In 2016, Aherne died aged 52 from lung cancer. This Christmas Eve would have been her 60th birthday, and on Christmas Day at 10.25pm, BBC Two will mark the occasion with Caroline Aherne: Queen of Comedy. It’s a really special portrait; it will make you howl and weep.

The Royle Family - Christmas Special 1999 - Picture shows (L-R) Ralf Little as Antony, Caroline Aherne as Denise, Sue Johnston as Barbara, Ricky Tomlinson as Jim, Craig Cash as Dave and Liz Smith as Norma TV Still Image from https://uktv.thirdlight.com/advsearch.tlx?advsearchid=1588685908
The Royle Family Christmas Special 1999 (Photo: BBC)

It showcases her genius, with lots of archive clips and interviews (there is not enough of her material easily found online – believe me, I’ve searched) and insight from her old friends – the people she grew up with in Manchester and the ones she worked with: Steve Coogan, John Thomson, Henry Normal, Craig Cash, of course, and all of the Royle Family cast.
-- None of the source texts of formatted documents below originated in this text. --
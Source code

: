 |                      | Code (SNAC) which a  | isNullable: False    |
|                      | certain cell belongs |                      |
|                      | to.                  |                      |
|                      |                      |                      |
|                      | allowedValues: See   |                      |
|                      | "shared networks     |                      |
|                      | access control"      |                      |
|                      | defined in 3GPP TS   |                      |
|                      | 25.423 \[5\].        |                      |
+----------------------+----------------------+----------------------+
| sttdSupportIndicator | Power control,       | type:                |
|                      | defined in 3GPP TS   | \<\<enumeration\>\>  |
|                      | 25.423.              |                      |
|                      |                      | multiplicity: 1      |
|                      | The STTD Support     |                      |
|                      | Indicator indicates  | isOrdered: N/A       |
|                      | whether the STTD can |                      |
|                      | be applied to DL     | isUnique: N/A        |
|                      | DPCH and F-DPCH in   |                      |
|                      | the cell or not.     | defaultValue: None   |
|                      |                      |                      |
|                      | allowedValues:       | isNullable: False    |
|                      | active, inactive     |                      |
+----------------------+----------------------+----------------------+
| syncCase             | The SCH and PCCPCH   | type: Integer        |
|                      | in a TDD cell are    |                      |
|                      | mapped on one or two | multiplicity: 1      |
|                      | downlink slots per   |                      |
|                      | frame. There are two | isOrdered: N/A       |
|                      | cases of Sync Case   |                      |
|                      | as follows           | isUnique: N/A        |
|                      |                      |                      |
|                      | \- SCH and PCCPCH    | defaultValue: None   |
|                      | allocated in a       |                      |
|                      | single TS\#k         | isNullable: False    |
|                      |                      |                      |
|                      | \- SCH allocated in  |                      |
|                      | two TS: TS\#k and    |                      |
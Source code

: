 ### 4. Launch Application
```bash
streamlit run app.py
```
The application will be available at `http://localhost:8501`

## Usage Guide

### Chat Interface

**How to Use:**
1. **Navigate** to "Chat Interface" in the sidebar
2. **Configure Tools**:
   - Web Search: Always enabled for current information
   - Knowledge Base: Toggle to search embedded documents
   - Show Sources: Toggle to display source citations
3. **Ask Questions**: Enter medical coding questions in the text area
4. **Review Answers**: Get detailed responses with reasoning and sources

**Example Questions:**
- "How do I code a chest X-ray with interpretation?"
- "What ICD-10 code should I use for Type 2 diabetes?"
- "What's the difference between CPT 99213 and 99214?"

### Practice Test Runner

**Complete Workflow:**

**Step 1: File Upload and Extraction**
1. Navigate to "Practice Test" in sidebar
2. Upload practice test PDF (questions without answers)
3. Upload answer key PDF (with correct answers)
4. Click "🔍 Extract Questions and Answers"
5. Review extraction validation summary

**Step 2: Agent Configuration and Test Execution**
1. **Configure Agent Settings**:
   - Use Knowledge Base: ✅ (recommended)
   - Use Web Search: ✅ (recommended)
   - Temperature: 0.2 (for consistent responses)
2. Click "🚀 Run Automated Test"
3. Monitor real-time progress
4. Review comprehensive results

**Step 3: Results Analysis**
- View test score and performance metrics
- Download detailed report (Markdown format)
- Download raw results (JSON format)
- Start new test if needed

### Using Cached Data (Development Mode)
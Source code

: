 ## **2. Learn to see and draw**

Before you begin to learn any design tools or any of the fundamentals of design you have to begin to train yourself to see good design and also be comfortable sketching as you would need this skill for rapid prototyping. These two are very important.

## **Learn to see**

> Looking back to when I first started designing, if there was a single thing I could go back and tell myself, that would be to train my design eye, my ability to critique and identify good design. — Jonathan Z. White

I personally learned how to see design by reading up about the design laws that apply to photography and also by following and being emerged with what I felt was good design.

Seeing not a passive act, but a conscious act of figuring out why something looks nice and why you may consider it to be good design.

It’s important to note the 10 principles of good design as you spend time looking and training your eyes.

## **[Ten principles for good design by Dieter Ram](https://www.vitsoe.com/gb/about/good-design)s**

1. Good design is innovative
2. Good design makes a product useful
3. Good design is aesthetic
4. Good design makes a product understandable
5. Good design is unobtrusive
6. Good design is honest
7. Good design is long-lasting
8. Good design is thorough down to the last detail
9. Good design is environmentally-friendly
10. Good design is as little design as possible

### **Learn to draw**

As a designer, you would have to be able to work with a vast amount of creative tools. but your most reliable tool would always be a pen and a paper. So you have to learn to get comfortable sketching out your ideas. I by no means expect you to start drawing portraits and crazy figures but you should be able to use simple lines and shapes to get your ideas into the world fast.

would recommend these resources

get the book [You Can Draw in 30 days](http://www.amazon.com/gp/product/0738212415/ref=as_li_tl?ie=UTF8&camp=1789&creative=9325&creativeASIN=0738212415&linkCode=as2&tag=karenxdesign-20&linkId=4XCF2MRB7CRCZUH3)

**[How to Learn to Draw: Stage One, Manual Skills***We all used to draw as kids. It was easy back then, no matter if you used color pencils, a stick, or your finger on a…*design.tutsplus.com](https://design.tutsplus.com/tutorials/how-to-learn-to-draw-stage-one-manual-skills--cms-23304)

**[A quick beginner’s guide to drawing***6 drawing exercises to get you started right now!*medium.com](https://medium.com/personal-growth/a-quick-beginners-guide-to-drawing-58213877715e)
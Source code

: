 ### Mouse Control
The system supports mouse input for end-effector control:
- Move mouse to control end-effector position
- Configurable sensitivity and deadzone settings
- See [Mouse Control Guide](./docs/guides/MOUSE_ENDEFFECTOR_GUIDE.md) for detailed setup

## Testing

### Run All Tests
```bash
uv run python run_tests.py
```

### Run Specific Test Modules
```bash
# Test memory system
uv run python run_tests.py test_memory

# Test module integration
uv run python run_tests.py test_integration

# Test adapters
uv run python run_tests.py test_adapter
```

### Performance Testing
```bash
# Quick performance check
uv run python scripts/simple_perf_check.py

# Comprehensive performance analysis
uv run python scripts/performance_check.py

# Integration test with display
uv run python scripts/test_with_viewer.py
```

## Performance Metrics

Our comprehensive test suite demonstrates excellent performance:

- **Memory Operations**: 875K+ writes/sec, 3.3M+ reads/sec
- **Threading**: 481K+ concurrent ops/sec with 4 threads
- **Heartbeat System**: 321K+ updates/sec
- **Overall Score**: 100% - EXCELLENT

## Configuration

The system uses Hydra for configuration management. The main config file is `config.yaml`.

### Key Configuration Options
It is far more powerful than some nostalgia-fest, or reverential, fawning study of her influence on comedy (which surely she’d have screeched at). Instead, every single person here deeply knew her, and loved her, and so present their memories, generously, with delight, and with regret: that she lost confidence, that she was hounded by the press, that she suffered so severely from depression and cancer during her life. As they talk about their “crackpot” friend they let you feel like she was yours too.

Aherne has been my hero since I was a child, when I was probably a bit young for The Royle Family but identified with “bone idle” Denise anyway. Now, it’s because of her conviction in her ideas, her candour, her perfectionism, her unapologetic love of a good time, her unapologetic discussion of what she found hard in life – the press, fame, drinking, relationships – without self-pity, and because she didn’t give in to a pressure to present herself as glamorous and sexy and “together” in order to be taken seriously.

She didn’t grandstand about the rarity of her position as a northern working class woman triumphing in the blokey Oxbridge 90s comedy world – her work was proof enough that she belonged (what a shame so few in her image have followed). And that work reminded everyone that really, there isn’t much more entertaining than just sitting around and being really, really daft.

People are funny. To me, Caroline Aherne is still the funniest of them all.